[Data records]
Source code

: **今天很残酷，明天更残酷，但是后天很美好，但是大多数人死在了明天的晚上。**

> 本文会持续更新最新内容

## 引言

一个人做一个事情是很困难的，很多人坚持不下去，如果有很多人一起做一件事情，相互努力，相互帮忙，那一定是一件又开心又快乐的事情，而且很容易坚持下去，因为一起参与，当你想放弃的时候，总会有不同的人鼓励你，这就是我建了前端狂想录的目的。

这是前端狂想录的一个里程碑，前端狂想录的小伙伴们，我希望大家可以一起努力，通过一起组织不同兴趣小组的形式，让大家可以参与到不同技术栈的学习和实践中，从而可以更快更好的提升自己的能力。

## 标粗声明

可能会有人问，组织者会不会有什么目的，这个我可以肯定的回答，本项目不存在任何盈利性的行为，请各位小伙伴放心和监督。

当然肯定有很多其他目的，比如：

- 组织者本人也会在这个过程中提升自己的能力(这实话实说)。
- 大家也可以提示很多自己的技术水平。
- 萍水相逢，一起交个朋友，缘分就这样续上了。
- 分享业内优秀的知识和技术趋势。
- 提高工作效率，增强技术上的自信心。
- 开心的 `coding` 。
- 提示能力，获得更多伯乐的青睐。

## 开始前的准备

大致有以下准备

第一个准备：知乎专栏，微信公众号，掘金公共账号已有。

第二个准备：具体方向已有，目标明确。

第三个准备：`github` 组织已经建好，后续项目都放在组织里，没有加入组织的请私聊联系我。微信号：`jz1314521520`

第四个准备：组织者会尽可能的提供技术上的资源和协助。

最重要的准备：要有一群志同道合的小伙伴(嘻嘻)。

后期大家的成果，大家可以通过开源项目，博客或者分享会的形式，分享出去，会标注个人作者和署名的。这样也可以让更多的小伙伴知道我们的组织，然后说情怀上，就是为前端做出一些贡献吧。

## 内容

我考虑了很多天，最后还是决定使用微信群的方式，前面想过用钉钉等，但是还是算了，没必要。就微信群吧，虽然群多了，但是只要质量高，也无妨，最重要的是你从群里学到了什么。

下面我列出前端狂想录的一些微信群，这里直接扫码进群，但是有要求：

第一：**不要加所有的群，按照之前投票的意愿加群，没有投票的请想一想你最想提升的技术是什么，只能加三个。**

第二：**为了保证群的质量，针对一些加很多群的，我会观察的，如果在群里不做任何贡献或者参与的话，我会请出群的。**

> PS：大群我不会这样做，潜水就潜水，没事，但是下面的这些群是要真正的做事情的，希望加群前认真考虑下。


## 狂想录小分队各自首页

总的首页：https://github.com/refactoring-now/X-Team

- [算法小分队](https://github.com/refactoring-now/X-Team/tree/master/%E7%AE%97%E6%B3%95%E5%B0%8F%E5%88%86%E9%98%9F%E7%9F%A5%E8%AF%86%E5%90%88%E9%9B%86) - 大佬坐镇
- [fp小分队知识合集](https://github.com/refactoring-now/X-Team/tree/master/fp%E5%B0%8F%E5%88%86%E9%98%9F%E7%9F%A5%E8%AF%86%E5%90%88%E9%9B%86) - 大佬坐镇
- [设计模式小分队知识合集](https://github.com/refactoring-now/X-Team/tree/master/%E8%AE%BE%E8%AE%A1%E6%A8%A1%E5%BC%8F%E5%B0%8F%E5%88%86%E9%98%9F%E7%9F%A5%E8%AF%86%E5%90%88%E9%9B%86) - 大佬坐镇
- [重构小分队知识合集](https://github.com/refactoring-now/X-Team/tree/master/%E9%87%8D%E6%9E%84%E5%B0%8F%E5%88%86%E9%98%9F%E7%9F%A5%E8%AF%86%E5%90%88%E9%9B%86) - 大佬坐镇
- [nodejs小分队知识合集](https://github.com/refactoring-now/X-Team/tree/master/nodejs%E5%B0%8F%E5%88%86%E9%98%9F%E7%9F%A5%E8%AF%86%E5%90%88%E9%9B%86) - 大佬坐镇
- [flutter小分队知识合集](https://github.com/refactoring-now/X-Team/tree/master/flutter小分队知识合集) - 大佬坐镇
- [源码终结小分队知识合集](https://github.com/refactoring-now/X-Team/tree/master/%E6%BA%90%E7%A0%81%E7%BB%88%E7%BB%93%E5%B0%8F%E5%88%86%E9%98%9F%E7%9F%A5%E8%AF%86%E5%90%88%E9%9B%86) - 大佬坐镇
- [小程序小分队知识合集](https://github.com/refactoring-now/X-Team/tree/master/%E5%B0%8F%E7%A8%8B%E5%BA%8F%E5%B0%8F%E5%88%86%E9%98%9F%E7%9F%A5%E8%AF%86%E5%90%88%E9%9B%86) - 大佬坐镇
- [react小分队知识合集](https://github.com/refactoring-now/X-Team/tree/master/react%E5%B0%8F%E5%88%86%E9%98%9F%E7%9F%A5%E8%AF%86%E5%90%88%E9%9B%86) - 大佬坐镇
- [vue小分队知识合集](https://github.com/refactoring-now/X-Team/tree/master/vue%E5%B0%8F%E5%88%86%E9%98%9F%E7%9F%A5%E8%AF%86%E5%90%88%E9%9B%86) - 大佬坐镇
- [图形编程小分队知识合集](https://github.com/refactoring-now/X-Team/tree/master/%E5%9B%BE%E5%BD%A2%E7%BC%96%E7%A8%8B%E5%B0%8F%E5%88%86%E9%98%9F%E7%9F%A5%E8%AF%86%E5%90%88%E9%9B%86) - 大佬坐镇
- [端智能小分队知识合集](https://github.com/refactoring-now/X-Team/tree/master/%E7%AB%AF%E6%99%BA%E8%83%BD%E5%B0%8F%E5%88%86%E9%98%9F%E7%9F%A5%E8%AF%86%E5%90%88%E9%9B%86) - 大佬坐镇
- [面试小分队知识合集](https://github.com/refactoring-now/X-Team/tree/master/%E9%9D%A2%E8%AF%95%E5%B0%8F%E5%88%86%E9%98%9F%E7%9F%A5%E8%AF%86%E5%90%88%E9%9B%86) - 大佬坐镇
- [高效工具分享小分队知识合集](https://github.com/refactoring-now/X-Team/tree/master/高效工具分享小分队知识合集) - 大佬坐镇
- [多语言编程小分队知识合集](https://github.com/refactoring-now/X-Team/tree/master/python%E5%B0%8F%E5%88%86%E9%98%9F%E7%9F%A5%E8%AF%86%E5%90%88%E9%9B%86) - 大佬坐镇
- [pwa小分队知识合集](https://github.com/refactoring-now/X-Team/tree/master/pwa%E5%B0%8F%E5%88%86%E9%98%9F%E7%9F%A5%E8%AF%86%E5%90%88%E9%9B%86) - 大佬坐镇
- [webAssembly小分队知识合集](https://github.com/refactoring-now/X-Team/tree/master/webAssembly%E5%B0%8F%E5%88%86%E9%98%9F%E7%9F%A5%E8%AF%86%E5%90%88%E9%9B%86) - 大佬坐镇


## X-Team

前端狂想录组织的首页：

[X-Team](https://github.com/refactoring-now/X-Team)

__Your assignment__.
Every entry is to be restated word for word.

__Result for this exercise__.
Source code

: **今天很残酷，明天更残酷，但是后天很美好，但是大多数人死在了明天的晚上。**

> 本文会持续更新最新内容

## 引言

一个人做一个事情是很困难的，很多人坚持不下去，如果有很多人一起做一件事情，相互努力，相互帮忙，那一定是一件又开心又快乐的事情，而且很容易坚持下去，因为一起参与，当你想放弃的时候，总会有不同的人鼓励你，这就是我建了前端狂想录的目的。

这是前端狂想录的一个里程碑，前端狂想录的小伙伴们，我希望大家可以一起努力，通过一起组织不同兴趣小组的形式，让大家可以参与到不同技术栈的学习和实践中，从而可以更快更好的提升自己的能力。

## 标粗声明

可能会有人问，组织者会不会有什么目的，这个我可以肯定的回答，本项目不存在任何盈利性的行为，请各位小伙伴放心和监督。

当然肯定有很多其他目的，比如：

- 组织者本人也会在这个过程中提升自己的能力(这实话实说)。
- 大家也可以提示很多自己的技术水平。
- 萍水相逢，一起交个朋友，缘分就这样续上了。
- 分享业内优秀的知识和技术趋势。
- 提高工作效率，增强技术上的自信心。
- 开心的 `coding` 。
- 提示能力，获得更多伯乐的青睐。

## 开始前的准备

大致有以下准备

第一个准备：知乎专栏，微信公众号，掘金公共账号已有。

第二个准备：具体方向已有，目标明确。

第三个准备：`github` 组织已经建好，后续项目都放在组织里，没有加入组织的请私聊联系我。微信号：`jz1314521520`

第四个准备：组织者会尽可能的提供技术上的资源和协助。

最重要的准备：要有一群志同道合的小伙伴(嘻嘻)。

后期大家的成果，大家可以通过开源项目，博客或者分享会的形式，分享出去，会标注个人作者和署名的。这样也可以让更多的小伙伴知道我们的组织，然后说情怀上，就是为前端做出一些贡献吧。

## 内容

我考虑了很多天，最后还是决定使用微信群的方式，前面想过用钉钉等，但是还是算了，没必要。就微信群吧，虽然群多了，但是只要质量高，也无妨，最重要的是你从群里学到了什么。

下面我列出前端狂想录的一些微信群，这里直接扫码进群，但是有要求：

第一：**不要加所有的群，按照之前投票的意愿加群，没有投票的请想一想你最想提升的技术是什么，只能加三个。**

第二：**为了保证群的质量，针对一些加很多群的，我会观察的，如果在群里不做任何贡献或者参与的话，我会请出群的。**

> PS：大群我不会这样做，潜水就潜水，没事，但是下面的这些群是要真正的做事情的，希望加群前认真考虑下。


## 狂想录小分队各自首页

总的首页：https://github.com/refactoring-now/X-Team

- [算法小分队](https://github.com/refactoring-now/X-Team/tree/master/%E7%AE%97%E6%B3%95%E5%B0%8F%E5%88%86%E9%98%9F%E7%9F%A5%E8%AF%86%E5%90%88%E9%9B%86) - 大佬坐镇
- [fp小分队知识合集](https://github.com/refactoring-now/X-Team/tree/master/fp%E5%B0%8F%E5%88%86%E9%98%9F%E7%9F%A5%E8%AF%86%E5%90%88%E9%9B%86) - 大佬坐镇
- [设计模式小分队知识合集](https://github.com/refactoring-now/X-Team/tree/master/%E8%AE%BE%E8%AE%A1%E6%A8%A1%E5%BC%8F%E5%B0%8F%E5%88%86%E9%98%9F%E7%9F%A5%E8%AF%86%E5%90%88%E9%9B%86) - 大佬坐镇
- [重构小分队知识合集](https://github.com/refactoring-now/X-Team/tree/master/%E9%87%8D%E6%9E%84%E5%B0%8F%E5%88%86%E9%98%9F%E7%9F%A5%E8%AF%86%E5%90%88%E9%9B%86) - 大佬坐镇
- [nodejs小分队知识合集](https://github.com/refactoring-now/X-Team/tree/master/nodejs%E5%B0%8F%E5%88%86%E9%98%9F%E7%9F%A5%E8%AF%86%E5%90%88%E9%9B%86) - 大佬坐镇
- [flutter小分队知识合集](https://github.com/refactoring-now/X-Team/tree/master/flutter小分队知识合集) - 大佬坐镇
- [源码终结小分队知识合集](https://github.com/refactoring-now/X-Team/tree/master/%E6%BA%90%E7%A0%81%E7%BB%88%E7%BB%93%E5%B0%8F%E5%88%86%E9%98%9F%E7%9F%A5%E8%AF%86%E5%90%88%E9%9B%86) - 大佬坐镇
- [小程序小分队知识合集](https://github.com/refactoring-now/X-Team/tree/master/%E5%B0%8F%E7%A8%8B%E5%BA%8F%E5%B0%8F%E5%88%86%E9%98%9F%E7%9F%A5%E8%AF%86%E5%90%88%E9%9B%86) - 大佬坐镇
- [react小分队知识合集](https://github.com/refactoring-now/X-Team/tree/master/react%E5%B0%8F%E5%88%86%E9%98%9F%E7%9F%A5%E8%AF%86%E5%90%88%E9%9B%86) - 大佬坐镇
- [vue小分队知识合集](https://github.com/refactoring-now/X-Team/tree/master/vue%E5%B0%8F%E5%88%86%E9%98%9F%E7%9F%A5%E8%AF%86%E5%90%88%E9%9B%86) - 大佬坐镇
- [图形编程小分队知识合集](https://github.com/refactoring-now/X-Team/tree/master/%E5%9B%BE%E5%BD%A2%E7%BC%96%E7%A8%8B%E5%B0%8F%E5%88%86%E9%98%9F%E7%9F%A5%E8%AF%86%E5%90%88%E9%9B%86) - 大佬坐镇
- [端智能小分队知识合集](https://github.com/refactoring-now/X-Team/tree/master/%E7%AB%AF%E6%99%BA%E8%83%BD%E5%B0%8F%E5%88%86%E9%98%9F%E7%9F%A5%E8%AF%86%E5%90%88%E9%9B%86) - 大佬坐镇
- [面试小分队知识合集](https://github.com/refactoring-now/X-Team/tree/master/%E9%9D%A2%E8%AF%95%E5%B0%8F%E5%88%86%E9%98%9F%E7%9F%A5%E8%AF%86%E5%90%88%E9%9B%86) - 大佬坐镇
- [高效工具分享小分队知识合集](https://github.com/refactoring-now/X-Team/tree/master/高效工具分享小分队知识合集) - 大佬坐镇
- [多语言编程小分队知识合集](https://github.com/refactoring-now/X-Team/tree/master/python%E5%B0%8F%E5%88%86%E9%98%9F%E7%9F%A5%E8%AF%86%E5%90%88%E9%9B%86) - 大佬坐镇
- [pwa小分队知识合集](https://github.com/refactoring-now/X-Team/tree/master/pwa%E5%B0%8F%E5%88%86%E9%98%9F%E7%9F%A5%E8%AF%86%E5%90%88%E9%9B%86) - 大佬坐镇
- [webAssembly小分队知识合集](https://github.com/refactoring-now/X-Team/tree/master/webAssembly%E5%B0%8F%E5%88%86%E9%98%9F%E7%9F%A5%E8%AF%86%E5%90%88%E9%9B%86) - 大佬坐镇


## X-Team

前端狂想录组织的首页：

[X-Team](https://github.com/refactoring-now/X-Team)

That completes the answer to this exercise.